DIRECTIONS FOR THIS TASK
Write out, exactly as they appear, only the lines running from the line with "2. Network Flow Architecture" to the final line of the listing; include both.
──────────
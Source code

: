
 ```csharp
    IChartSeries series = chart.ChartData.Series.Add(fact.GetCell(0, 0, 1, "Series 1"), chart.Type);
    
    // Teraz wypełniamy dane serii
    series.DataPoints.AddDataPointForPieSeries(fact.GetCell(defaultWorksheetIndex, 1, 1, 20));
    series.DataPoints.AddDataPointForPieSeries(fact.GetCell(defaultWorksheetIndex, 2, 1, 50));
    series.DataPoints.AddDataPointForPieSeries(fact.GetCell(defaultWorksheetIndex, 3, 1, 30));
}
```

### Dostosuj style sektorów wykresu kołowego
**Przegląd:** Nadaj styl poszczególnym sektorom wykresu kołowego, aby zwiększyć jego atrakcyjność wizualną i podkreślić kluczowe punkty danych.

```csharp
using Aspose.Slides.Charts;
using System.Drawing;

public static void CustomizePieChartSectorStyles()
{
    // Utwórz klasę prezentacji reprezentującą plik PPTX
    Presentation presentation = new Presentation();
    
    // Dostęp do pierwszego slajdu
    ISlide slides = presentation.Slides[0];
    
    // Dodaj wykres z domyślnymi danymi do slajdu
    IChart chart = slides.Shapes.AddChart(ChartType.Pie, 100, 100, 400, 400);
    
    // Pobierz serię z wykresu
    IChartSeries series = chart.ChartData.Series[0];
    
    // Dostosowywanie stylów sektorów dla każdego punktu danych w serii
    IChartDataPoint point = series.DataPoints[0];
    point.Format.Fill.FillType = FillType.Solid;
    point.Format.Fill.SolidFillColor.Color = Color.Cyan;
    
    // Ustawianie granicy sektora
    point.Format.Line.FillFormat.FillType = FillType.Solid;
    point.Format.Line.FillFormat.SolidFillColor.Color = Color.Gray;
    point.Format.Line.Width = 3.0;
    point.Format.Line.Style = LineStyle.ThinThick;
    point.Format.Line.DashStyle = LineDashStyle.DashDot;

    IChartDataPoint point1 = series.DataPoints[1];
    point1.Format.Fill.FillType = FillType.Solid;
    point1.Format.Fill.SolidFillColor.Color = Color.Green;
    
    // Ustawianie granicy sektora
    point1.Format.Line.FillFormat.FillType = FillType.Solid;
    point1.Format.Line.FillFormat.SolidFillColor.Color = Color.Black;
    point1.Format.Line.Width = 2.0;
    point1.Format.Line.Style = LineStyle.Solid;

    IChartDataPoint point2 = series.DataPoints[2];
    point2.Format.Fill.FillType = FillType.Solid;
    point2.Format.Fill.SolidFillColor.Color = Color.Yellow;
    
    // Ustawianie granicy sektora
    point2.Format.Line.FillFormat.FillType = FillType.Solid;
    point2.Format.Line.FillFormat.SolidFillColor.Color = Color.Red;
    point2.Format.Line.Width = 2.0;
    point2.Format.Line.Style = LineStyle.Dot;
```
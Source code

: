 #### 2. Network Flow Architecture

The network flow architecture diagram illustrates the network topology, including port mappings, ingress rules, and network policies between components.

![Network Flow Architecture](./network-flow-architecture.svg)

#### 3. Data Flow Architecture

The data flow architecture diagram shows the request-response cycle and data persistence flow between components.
──────────
TASK RESPONSE
: #### 2. Network Flow Architecture

The network flow architecture diagram illustrates the network topology, including port mappings, ingress rules, and network policies between components.

![Network Flow Architecture](./network-flow-architecture.svg)

#### 3. Data Flow Architecture

The data flow architecture diagram shows the request-response cycle and data persistence flow between components.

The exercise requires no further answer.